Friday, September 19, 2008

7:18 pm

"Dean!"

Sam woke up suddenly, his brother's name on his lips. He looked around, finding himself on the couch in the little suite of rooms he'd rented in the semi-decent Astoria on a six month lease, the day he'd buried Dean in the woods nearby.

Apparently, he'd been unable to even get to the bed when he'd returned from the bar last night - or rather, early this morning. Disappointing, but not surprising: whenever he returned here, he tended to spend the first night in Pontiac getting shitfaced, even when Ruby had been with him.

It was the only way he could prevent himself from throwing himself on his brother's grave and never getting up again.

Calling out for Dean when he woke up wasn't unusual, either, given that he typically woke up from a literal nightmare about the living nightmare that had been watching his brother getting torn apart, then scooping the bloody, torn, sloppy remains into the coffin Sam had built with his own hands.

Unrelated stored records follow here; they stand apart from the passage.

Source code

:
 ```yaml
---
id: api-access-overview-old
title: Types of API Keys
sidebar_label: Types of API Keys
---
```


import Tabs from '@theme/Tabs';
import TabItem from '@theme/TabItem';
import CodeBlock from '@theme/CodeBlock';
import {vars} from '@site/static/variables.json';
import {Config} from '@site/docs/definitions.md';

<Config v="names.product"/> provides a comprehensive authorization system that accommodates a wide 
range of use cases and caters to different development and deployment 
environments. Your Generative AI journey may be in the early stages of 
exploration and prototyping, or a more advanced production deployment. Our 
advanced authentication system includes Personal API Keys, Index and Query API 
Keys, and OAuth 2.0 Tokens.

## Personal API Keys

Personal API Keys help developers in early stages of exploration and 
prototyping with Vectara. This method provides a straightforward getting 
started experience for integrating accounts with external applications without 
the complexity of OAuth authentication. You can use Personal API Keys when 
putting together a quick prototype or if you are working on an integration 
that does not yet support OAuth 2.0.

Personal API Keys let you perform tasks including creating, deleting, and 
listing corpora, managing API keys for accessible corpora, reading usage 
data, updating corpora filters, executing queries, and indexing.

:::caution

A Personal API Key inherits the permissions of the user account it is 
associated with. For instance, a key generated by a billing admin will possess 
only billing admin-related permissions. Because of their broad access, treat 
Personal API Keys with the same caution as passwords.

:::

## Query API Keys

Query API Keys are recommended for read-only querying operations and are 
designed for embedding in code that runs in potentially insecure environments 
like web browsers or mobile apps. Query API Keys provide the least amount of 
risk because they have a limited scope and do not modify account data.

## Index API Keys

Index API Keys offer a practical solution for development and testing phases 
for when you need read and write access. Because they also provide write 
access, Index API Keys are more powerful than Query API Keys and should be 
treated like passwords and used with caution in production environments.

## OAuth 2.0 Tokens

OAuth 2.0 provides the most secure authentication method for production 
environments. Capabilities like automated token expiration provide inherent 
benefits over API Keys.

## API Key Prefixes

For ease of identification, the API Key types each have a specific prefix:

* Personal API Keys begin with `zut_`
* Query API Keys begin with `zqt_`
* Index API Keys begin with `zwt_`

This was different, though. This wasn't a nightmare response. THIS was calling out to a mind he knew almost as well as his own.

Dean's mind.

Since he'd nearly killed Rick more than three months ago, all his Powers had come back, stronger than ever. It was one of the reasons he'd been so angry when he'd realized what Ruby was doing, slipping Demon Blood into the smoothies Rick (the health-freak bastard) had gotten him hooked on. He hadn't needed the extra blood to make him strong enough to exorcize even the strongest demons with his telekinesis, but she'd been dosing him anyway.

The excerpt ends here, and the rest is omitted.